Top of Exercise inputs

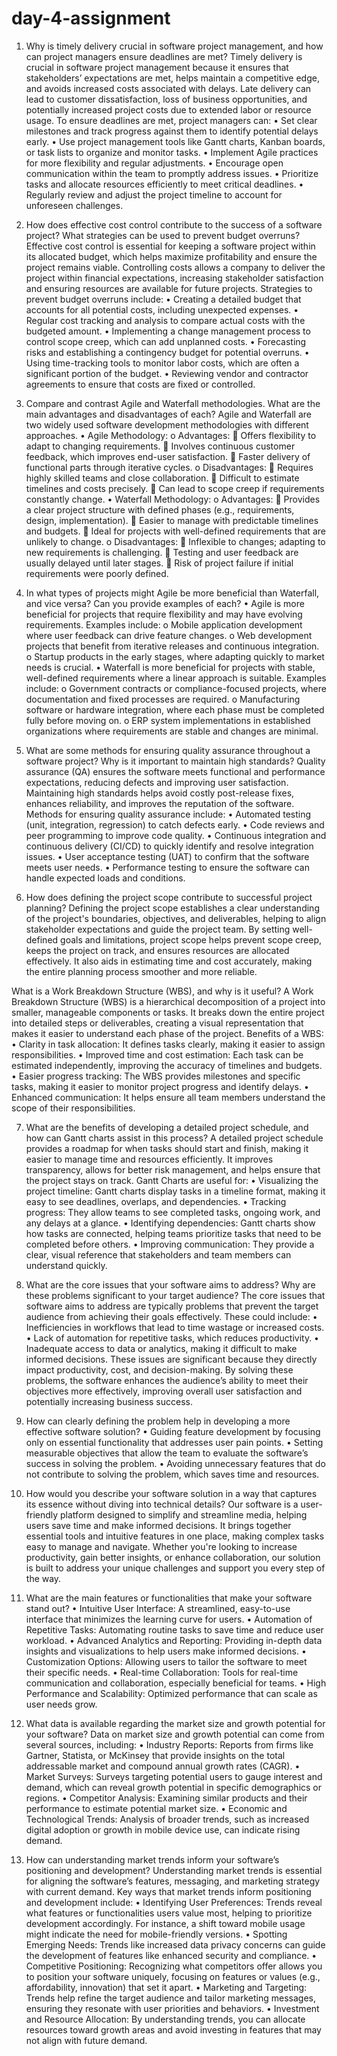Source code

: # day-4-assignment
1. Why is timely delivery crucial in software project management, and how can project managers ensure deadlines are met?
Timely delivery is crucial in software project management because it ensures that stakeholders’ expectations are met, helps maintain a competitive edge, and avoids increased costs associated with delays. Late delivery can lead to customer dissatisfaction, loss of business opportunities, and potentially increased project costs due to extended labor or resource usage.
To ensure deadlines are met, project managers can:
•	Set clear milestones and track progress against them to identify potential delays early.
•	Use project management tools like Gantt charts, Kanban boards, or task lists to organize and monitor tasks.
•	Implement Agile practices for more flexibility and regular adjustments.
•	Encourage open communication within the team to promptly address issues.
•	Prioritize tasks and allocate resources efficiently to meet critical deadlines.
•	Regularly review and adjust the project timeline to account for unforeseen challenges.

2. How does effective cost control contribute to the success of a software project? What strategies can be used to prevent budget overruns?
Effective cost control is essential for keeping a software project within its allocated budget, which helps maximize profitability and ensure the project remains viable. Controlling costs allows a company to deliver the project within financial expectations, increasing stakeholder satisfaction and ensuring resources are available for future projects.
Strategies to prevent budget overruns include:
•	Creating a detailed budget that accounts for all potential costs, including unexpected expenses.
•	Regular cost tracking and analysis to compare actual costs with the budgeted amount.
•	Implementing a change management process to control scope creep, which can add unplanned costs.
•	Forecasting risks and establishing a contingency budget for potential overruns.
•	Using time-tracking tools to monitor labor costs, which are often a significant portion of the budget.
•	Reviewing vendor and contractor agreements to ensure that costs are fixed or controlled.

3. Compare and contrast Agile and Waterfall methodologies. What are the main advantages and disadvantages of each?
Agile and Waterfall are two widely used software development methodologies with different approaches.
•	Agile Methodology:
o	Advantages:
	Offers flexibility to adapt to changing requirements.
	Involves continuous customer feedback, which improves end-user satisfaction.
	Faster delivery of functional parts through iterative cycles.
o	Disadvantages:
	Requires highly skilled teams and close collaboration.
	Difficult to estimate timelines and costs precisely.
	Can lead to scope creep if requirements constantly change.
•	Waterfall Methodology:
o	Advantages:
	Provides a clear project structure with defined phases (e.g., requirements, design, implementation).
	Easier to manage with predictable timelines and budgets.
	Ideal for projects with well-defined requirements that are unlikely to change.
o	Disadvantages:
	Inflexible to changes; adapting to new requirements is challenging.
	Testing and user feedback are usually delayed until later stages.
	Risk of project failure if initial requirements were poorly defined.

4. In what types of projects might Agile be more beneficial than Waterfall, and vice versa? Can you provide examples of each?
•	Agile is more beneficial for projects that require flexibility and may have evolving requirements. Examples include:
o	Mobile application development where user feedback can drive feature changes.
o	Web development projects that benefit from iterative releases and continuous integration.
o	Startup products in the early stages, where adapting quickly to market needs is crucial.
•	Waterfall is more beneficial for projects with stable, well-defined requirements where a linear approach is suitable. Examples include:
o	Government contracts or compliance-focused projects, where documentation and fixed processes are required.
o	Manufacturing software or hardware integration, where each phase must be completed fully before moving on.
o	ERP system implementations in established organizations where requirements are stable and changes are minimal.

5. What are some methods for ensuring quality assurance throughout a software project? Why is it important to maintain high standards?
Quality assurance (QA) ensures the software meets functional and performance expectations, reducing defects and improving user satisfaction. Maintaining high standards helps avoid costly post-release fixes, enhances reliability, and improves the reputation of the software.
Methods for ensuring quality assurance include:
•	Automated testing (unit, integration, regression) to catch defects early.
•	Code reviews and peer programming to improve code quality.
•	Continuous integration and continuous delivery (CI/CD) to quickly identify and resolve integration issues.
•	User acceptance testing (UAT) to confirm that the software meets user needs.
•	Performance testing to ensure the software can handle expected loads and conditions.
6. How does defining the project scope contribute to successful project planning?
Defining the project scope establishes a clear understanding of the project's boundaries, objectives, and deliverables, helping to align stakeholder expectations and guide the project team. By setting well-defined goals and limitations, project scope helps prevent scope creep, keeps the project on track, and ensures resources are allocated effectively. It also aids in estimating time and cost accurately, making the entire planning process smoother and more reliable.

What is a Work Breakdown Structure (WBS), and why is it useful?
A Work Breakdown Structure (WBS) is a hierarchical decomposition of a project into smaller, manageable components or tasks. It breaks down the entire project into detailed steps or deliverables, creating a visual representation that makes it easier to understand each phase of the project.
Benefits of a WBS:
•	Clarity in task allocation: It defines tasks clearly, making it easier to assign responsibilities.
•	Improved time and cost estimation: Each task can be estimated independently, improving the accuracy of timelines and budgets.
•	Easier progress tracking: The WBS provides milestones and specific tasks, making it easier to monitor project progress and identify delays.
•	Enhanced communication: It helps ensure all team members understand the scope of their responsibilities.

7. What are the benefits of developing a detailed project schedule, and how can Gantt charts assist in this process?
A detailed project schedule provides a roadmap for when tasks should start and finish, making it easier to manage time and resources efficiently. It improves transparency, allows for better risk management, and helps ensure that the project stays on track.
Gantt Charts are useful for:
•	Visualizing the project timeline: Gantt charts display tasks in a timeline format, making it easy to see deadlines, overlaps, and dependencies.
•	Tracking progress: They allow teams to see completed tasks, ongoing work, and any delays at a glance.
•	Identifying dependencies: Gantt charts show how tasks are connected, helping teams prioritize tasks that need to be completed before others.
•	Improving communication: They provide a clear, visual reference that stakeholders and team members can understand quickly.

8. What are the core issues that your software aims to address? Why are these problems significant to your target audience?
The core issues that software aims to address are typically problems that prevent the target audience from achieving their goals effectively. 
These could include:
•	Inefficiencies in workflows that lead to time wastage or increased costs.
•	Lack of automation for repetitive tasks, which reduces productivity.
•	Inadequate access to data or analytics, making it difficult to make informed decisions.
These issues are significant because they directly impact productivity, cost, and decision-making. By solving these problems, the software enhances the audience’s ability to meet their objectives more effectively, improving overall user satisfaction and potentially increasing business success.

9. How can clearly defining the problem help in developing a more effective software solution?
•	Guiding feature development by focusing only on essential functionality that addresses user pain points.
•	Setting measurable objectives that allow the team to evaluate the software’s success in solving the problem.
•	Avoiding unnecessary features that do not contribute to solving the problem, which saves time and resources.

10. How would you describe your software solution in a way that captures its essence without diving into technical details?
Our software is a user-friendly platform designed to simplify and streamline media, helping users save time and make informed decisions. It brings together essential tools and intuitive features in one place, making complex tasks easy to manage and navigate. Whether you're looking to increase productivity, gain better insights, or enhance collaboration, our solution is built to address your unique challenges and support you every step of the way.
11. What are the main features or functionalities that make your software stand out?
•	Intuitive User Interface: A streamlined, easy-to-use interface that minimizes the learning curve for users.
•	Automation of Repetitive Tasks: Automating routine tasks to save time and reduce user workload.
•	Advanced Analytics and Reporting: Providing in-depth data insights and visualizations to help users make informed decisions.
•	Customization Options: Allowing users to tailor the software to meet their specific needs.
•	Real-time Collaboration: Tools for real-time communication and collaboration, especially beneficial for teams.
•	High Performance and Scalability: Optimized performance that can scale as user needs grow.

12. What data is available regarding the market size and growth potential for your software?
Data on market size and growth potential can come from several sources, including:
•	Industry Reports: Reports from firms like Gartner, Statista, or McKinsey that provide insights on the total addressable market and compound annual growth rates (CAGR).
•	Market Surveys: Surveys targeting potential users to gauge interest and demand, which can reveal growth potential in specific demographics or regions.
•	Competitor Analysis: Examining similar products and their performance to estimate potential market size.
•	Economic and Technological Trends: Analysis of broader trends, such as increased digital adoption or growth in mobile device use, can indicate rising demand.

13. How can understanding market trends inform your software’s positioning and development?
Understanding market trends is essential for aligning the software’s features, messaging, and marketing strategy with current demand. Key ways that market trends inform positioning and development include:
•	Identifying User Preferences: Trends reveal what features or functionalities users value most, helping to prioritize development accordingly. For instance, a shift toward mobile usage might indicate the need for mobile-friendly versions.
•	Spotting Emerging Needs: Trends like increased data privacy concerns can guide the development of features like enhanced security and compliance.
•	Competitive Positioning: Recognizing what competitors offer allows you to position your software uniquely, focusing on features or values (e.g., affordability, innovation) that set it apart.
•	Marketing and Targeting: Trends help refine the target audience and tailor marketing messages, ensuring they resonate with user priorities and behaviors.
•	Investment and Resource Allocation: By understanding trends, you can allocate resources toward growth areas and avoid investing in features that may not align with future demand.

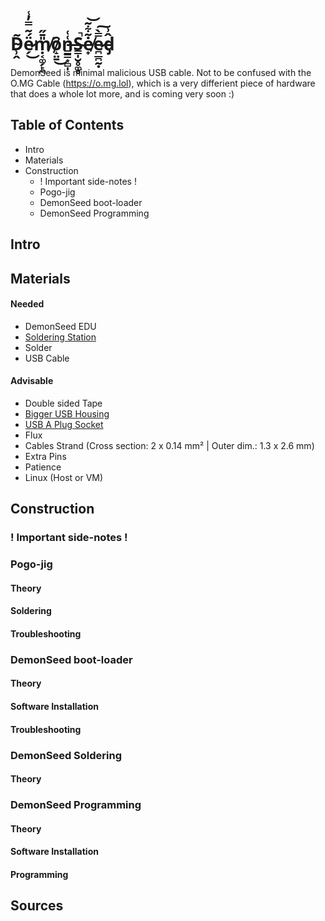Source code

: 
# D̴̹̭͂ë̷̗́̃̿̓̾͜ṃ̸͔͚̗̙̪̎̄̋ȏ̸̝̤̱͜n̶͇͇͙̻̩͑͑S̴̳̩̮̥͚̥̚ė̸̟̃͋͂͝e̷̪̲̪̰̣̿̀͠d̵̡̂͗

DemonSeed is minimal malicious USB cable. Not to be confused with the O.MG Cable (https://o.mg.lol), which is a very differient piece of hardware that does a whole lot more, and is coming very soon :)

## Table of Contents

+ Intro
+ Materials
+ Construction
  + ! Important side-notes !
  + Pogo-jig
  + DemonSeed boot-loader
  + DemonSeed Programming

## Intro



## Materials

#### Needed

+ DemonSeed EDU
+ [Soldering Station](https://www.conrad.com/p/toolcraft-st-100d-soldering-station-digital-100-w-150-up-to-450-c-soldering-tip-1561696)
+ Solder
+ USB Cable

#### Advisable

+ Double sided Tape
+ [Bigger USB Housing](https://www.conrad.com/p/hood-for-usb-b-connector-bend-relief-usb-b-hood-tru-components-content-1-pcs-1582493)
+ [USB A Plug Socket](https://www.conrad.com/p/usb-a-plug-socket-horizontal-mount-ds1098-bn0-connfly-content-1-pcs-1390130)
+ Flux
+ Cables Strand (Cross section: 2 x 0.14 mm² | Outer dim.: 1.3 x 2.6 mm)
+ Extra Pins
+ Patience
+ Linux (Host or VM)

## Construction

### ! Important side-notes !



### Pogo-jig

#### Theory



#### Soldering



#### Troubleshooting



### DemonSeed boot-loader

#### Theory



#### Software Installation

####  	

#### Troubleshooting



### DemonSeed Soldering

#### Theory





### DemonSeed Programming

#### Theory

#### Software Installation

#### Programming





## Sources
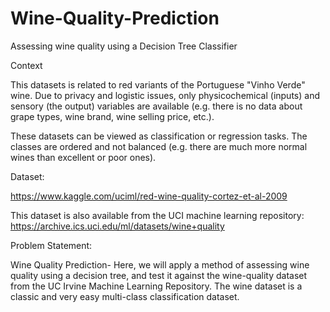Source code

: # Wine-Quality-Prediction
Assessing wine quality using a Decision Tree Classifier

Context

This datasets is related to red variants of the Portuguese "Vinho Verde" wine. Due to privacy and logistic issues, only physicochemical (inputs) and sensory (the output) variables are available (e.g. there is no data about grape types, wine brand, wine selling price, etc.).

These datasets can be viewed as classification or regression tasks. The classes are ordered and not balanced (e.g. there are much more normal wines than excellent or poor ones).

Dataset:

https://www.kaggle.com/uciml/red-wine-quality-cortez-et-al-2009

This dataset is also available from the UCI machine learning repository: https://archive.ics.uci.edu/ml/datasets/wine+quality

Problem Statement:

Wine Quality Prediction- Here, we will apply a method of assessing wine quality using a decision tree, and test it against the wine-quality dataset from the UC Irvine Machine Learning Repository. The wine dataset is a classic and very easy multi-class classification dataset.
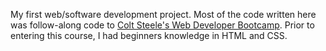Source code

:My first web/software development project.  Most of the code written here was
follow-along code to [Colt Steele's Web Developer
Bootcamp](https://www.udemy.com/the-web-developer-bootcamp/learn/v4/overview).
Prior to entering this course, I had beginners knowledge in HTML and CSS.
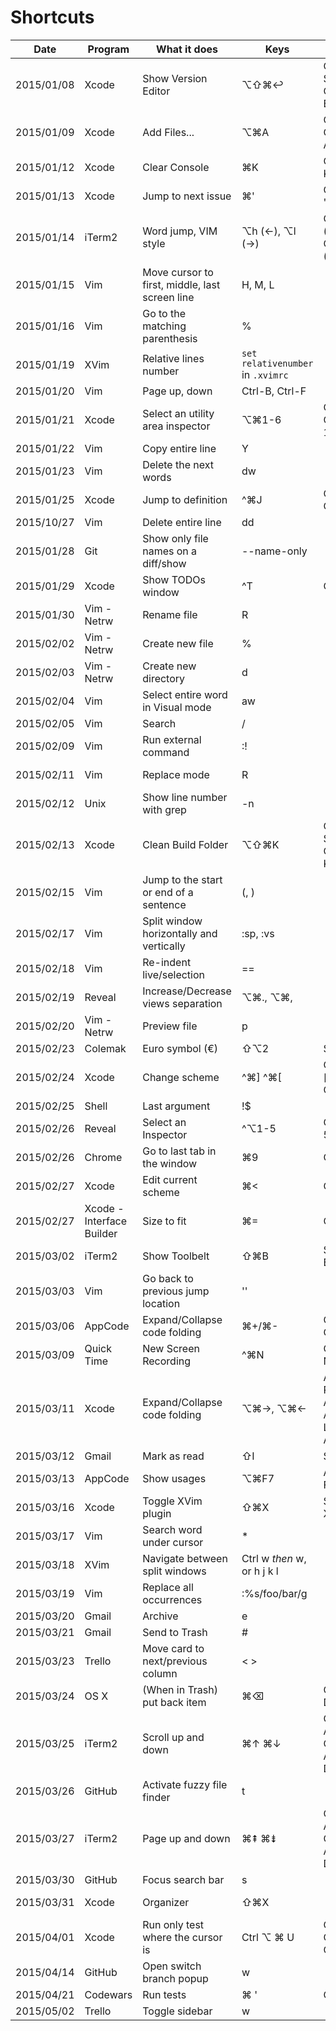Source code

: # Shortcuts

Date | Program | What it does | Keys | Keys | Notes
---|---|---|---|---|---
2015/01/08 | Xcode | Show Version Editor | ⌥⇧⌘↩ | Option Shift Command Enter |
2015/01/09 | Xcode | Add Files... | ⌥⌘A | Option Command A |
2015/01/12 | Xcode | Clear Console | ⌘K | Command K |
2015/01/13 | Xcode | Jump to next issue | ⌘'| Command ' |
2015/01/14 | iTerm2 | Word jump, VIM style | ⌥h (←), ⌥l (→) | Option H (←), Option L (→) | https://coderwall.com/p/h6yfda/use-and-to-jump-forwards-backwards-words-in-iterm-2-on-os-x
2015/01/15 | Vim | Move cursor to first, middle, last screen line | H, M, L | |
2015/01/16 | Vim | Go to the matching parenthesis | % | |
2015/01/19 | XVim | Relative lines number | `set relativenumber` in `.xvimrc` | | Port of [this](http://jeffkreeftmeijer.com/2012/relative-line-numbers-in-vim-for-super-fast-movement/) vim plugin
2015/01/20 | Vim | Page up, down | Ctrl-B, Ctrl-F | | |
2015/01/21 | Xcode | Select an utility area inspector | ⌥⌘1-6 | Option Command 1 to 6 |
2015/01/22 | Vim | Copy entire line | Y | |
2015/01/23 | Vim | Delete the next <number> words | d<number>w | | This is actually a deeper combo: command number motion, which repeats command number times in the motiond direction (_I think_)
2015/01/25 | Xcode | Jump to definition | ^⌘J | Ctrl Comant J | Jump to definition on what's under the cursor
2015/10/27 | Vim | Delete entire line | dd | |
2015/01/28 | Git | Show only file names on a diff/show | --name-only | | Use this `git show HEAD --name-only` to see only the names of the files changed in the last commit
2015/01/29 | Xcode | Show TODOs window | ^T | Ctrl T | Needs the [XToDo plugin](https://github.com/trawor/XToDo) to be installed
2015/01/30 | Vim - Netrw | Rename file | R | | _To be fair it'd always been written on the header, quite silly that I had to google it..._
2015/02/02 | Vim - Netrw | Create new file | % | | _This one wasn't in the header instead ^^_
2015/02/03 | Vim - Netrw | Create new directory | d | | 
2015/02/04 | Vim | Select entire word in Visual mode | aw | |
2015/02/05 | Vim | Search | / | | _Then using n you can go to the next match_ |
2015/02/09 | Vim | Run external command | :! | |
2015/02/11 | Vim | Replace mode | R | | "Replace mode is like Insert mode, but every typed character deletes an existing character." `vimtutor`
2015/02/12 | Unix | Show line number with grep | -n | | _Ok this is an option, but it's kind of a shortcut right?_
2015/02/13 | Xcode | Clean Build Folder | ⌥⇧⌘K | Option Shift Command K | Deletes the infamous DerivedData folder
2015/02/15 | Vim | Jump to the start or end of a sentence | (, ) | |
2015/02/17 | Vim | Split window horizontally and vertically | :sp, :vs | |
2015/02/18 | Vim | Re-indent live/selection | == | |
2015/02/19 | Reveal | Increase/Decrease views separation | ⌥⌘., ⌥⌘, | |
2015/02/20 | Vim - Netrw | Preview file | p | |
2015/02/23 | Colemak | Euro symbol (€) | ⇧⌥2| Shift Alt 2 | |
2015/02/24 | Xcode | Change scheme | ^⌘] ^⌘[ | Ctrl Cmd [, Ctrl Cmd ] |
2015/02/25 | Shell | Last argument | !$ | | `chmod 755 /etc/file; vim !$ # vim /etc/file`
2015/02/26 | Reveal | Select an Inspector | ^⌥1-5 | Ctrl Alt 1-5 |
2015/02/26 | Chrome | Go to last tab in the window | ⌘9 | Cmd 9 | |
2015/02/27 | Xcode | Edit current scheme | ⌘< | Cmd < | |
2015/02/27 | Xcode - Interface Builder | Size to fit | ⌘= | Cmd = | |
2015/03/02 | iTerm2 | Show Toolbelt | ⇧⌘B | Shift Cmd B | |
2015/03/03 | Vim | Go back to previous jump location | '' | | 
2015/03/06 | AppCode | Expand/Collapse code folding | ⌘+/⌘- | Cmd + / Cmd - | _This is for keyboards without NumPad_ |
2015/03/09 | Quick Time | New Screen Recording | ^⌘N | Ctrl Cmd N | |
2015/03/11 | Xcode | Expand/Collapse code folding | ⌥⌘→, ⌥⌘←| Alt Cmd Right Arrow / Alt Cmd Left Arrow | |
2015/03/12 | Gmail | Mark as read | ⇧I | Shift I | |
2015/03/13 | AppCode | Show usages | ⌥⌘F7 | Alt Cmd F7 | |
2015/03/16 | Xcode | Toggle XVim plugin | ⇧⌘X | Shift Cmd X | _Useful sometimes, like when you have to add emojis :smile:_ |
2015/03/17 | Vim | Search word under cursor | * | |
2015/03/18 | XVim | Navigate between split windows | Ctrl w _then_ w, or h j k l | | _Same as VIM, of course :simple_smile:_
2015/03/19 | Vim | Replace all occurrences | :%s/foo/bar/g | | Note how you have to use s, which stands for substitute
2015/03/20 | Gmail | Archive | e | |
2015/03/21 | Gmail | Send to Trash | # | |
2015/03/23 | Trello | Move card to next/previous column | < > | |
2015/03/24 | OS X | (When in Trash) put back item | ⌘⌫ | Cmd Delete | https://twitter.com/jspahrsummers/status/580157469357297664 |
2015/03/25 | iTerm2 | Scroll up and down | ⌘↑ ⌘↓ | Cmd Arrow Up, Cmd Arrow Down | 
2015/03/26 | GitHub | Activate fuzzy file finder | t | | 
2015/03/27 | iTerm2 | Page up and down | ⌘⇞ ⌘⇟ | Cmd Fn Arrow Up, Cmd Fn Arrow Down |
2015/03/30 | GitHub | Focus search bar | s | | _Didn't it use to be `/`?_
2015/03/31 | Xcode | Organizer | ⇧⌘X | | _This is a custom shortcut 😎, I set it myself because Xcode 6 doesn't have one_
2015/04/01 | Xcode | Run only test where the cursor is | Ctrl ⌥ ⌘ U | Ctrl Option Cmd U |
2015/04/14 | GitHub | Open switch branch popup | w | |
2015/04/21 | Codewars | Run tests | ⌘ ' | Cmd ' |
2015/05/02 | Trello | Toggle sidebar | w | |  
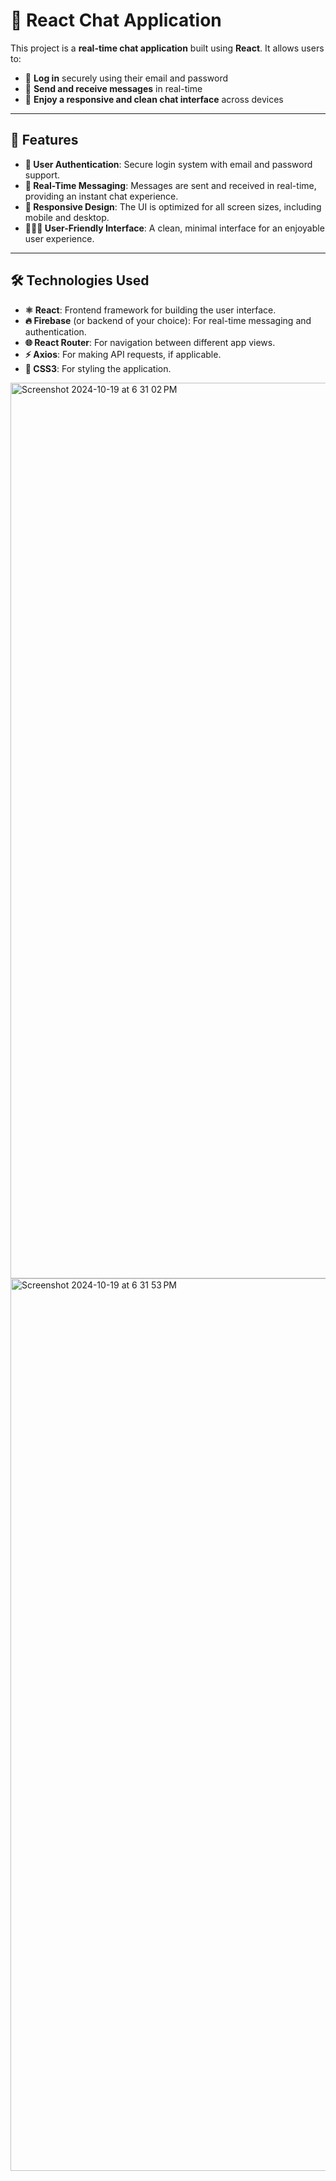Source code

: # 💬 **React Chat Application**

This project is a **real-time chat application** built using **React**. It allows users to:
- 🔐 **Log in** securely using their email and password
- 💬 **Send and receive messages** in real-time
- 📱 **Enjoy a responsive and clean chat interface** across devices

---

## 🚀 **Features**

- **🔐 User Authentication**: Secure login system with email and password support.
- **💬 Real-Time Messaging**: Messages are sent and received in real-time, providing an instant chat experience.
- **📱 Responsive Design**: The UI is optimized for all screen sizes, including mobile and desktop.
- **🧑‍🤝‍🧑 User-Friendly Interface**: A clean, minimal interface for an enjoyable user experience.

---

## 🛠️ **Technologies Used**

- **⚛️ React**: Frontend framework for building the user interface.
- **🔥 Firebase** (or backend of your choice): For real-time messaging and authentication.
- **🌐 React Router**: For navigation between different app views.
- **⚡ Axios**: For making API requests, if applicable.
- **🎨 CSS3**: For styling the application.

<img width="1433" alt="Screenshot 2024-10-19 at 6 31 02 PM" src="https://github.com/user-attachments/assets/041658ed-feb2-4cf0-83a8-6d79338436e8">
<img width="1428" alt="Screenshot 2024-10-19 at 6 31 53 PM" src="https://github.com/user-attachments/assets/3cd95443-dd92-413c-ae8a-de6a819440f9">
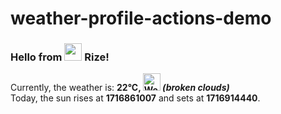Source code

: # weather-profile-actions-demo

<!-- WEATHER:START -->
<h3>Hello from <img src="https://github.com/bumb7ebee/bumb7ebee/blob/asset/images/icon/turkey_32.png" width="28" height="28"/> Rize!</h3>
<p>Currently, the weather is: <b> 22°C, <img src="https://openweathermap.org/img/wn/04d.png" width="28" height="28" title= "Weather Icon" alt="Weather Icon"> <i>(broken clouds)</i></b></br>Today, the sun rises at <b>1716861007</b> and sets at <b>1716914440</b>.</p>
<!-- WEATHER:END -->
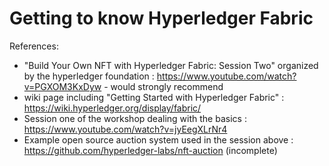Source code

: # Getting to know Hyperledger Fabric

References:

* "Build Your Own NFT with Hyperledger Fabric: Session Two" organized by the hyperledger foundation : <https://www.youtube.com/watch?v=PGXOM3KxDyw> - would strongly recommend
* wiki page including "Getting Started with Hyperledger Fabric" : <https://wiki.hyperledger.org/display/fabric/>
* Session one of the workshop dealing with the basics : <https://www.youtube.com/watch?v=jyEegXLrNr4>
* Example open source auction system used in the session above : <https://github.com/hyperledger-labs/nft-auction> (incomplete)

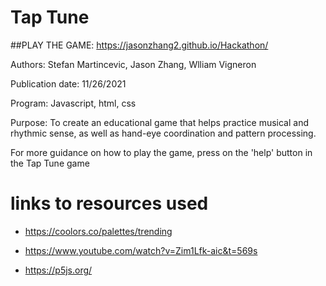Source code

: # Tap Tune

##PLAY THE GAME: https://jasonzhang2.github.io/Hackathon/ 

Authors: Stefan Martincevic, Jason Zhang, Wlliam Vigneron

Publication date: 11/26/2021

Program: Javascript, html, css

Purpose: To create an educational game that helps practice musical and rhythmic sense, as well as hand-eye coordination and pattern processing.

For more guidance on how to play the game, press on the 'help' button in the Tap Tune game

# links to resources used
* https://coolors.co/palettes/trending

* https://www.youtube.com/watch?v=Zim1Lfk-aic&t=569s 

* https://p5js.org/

Bottom of Exercise inputs

Only the lines above from the line with "solving the problem." to the line with "10. How would", those two lines included, should be reproduced exactly.

•	Setting measurable objectives that allow the team to evaluate the software’s success in solving the problem.
•	Avoiding unnecessary features that do not contribute to solving the problem, which saves time and resources.

10. How would you describe your software solution in a way that captures its essence without diving into technical details?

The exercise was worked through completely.